В одну из этих комнат меня ввел Сарти.

— Вот уже двадцать лет нахожусь я здесь, — сказал он, — двадцать лет! Здесь я и умру — как можно позже.

— Ты счастлив?

Он взглянул на меня с выражением несказанной радости.

— Да, — шепнул он, — потому что мне дано всегда чего-то желать.

Он взглянул на часы.

— Подожди еще десять минут, — сказал он с нетерпением в голосе. — Через десять минут, надеюсь, ты поймешь… Потому что другие уже испытали это! Я знаю, что не являюсь жертвой иллюзии: это случается каждый вечер, в один и тот же час. Порой чаще, но, во всяком случае, в этот час неизменно каждый вечер. Садись-ка в этот угол со мной…
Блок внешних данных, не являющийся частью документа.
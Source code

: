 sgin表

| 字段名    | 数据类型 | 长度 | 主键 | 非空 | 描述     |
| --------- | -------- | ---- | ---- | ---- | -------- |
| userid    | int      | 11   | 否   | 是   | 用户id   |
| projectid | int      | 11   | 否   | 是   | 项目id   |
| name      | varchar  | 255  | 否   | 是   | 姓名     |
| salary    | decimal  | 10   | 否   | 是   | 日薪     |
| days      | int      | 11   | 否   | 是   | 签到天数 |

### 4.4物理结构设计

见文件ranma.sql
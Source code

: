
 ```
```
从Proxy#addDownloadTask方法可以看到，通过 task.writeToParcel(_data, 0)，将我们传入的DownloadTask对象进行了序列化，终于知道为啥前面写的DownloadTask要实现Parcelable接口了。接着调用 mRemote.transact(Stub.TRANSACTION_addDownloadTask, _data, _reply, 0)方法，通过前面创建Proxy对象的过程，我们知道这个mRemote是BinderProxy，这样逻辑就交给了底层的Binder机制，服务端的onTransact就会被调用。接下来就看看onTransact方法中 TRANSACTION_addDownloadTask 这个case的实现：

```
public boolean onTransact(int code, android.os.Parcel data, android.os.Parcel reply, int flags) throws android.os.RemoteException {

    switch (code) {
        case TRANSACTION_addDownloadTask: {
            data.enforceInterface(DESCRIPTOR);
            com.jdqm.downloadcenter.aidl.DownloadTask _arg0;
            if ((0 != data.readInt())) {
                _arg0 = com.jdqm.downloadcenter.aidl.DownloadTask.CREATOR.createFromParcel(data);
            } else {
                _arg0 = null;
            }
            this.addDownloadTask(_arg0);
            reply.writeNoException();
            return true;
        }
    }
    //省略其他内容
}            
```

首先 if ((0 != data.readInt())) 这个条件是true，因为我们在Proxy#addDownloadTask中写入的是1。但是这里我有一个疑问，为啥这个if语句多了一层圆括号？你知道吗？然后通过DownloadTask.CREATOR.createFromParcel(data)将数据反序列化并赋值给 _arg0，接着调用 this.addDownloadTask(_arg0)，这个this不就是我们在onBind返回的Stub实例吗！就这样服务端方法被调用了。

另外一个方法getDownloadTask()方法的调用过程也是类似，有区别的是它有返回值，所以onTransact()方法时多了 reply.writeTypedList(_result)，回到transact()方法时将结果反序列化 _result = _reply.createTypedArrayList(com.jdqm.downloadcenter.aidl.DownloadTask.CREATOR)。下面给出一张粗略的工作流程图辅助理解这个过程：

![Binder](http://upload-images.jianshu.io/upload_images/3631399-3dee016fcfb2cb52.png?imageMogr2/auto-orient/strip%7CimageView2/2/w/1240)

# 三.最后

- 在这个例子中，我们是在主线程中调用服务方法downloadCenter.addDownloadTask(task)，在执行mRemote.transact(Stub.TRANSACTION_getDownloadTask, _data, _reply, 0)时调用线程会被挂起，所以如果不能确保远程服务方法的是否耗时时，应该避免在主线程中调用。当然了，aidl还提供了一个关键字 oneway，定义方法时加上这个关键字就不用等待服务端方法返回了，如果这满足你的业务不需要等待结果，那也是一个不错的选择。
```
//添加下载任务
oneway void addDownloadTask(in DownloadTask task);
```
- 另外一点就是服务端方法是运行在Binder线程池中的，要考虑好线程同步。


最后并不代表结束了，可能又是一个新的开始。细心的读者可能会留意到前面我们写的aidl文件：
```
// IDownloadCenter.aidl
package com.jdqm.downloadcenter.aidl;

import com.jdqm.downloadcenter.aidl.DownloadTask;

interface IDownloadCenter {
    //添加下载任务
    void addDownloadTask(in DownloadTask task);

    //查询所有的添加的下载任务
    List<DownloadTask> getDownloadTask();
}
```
Право же, это, в конце концов, так мало значит! Отчего бы мне этого не засвидетельствовать? В сущности, это ведь можно, пожалуй, объяснить совершенно естественными причинами; преобразованным запахом восточного сафьяна, лежащего на складе в нижнем этаже, или испарениями старых стен в этом старом здании. Подчас там образуются страшные ферменты разложения. Да, может быть, это и вправду случайный аромат. Ибо началось это с того, что повеяло нежным ароматом, очень слабым сперва; затем он усилился и как бы стал перемещаться, — полоска аромата, очертившаяся, различаемая мной, запах букета розовых гвоздик, этот немного пряный, сладострастный запах…

— Следи за ней! — прошептал Сарти. — Она дойдет до входной двери и выйдет на галерею… Всегда, всегда! Так бывает всегда!